Operators in the Nigerian telecommunications industry will soon get a new interconnect rate, Director of Public Affairs at the Nigerian Communications Commission, Mr. Tony Ojobo, has said.
If this information is a piece to go by, Ojobo, confirmed this in a telephone interview with our correspondent, also disclosed that consultants on the new rates had reached advanced stages in determining the new rate that will apply in the industry soon.
Interconnect rate represents the cost of terminating a call on another network. In other words, it is the rate that a network operator that originates a call pays to the operator on whose network the call is terminated.
The interconnect rate is important in telecommunications because it helps in defining tariffs for calls that involve at least two networks.
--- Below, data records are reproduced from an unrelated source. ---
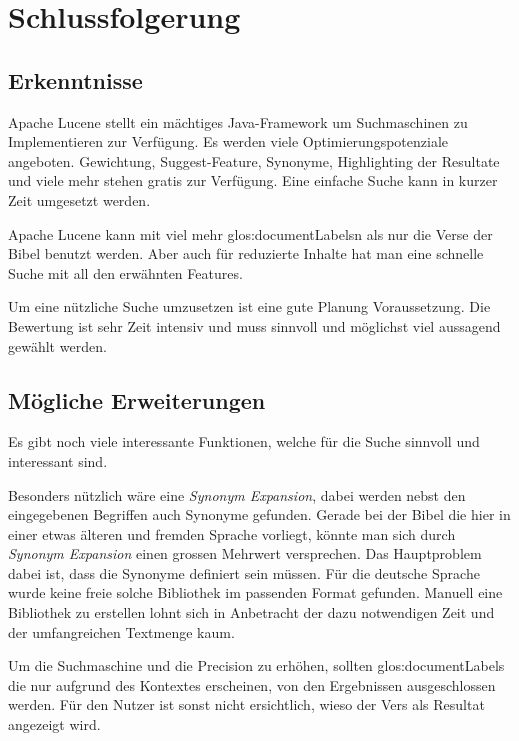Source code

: \chapter{Schlussfolgerung}

\section{Erkenntnisse}
Apache Lucene stellt ein mächtiges Java-Framework um Suchmaschinen zu Implementieren zur Verfügung.
Es werden viele Optimierungspotenziale angeboten. Gewichtung, Suggest-Feature, Synonyme, Highlighting der Resultate und viele mehr stehen gratis zur Verfügung.
Eine einfache Suche kann in kurzer Zeit umgesetzt werden.

Apache Lucene kann mit viel mehr \glspl{glos:documentLabel}n als nur die Verse der Bibel benutzt werden. Aber auch für reduzierte Inhalte hat man eine schnelle Suche mit all den erwähnten Features.

Um eine nützliche Suche umzusetzen ist eine gute Planung Voraussetzung. Die Bewertung ist sehr Zeit intensiv und muss sinnvoll und möglichst viel aussagend gewählt werden.

\section{Mögliche Erweiterungen}
Es gibt noch viele interessante Funktionen, welche für die Suche sinnvoll und interessant sind.

Besonders nützlich wäre eine \textit{Synonym Expansion}, dabei werden nebst den eingegebenen Begriffen auch Synonyme gefunden.
Gerade bei der Bibel die hier in einer etwas älteren und fremden Sprache vorliegt, könnte man sich durch \textit{Synonym Expansion} einen grossen Mehrwert versprechen.
Das Hauptproblem dabei ist, dass die Synonyme definiert sein müssen.
Für die deutsche Sprache wurde keine freie solche Bibliothek im passenden Format gefunden.
Manuell eine Bibliothek zu erstellen lohnt sich in Anbetracht der dazu notwendigen Zeit und der umfangreichen Textmenge kaum.

Um die Suchmaschine und die Precision zu erhöhen, sollten \glspl{glos:documentLabel} die nur aufgrund des Kontextes erscheinen, von den Ergebnissen ausgeschlossen werden. Für den Nutzer ist sonst nicht ersichtlich, wieso der Vers als Resultat angezeigt wird.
Operators recover at least the cost of interconnection for calls on other networks.
New interconnect rate for the industry became imperative following the expiration of the current interconnect rate in December 2012.
The current rate, which came into operation in 2009, has been N8.20 per minute.
The interconnection rates determination of year 2003, he said, was based on international benchmark, with adjustments for the Nigerian operating environment, due to dearth of industry statistical data.
He said, “In the year 2006, which coincidentally was when the five year exclusivity period granted to the GSM operators expired, the commission reviewed the interconnection rates by applying multiple rates for mobile and fixed voice services in recognition of far-end and near-end calls termination principles.